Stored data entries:
Content starts
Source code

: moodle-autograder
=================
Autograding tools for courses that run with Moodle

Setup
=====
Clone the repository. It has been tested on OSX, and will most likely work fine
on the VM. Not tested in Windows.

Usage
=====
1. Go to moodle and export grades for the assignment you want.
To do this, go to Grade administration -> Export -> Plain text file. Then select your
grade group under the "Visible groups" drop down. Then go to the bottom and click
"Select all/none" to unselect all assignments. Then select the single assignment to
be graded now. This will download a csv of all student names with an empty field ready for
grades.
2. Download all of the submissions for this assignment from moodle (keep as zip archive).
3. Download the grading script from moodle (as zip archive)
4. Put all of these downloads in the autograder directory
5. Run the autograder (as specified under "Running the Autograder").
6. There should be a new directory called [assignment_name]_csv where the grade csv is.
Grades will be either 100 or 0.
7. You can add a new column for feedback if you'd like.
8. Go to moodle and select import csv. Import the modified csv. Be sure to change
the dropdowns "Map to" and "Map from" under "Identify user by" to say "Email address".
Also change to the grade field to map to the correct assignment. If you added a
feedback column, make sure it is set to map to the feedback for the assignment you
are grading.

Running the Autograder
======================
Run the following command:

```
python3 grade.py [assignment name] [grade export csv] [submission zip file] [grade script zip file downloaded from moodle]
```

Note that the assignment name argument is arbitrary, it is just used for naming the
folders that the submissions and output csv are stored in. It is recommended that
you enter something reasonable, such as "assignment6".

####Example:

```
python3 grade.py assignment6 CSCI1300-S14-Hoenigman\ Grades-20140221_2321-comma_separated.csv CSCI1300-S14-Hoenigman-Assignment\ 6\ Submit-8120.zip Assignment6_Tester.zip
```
Content ends
TASK: Wherever the word "select" occurs in the data, copy that whole line.

EXPECTED ANSWER:
To do this, go to Grade administration -> Export -> Plain text file. Then select your
"Select all/none" to unselect all assignments. Then select the single assignment to
8. Go to moodle and select import csv. Import the modified csv. Be sure to change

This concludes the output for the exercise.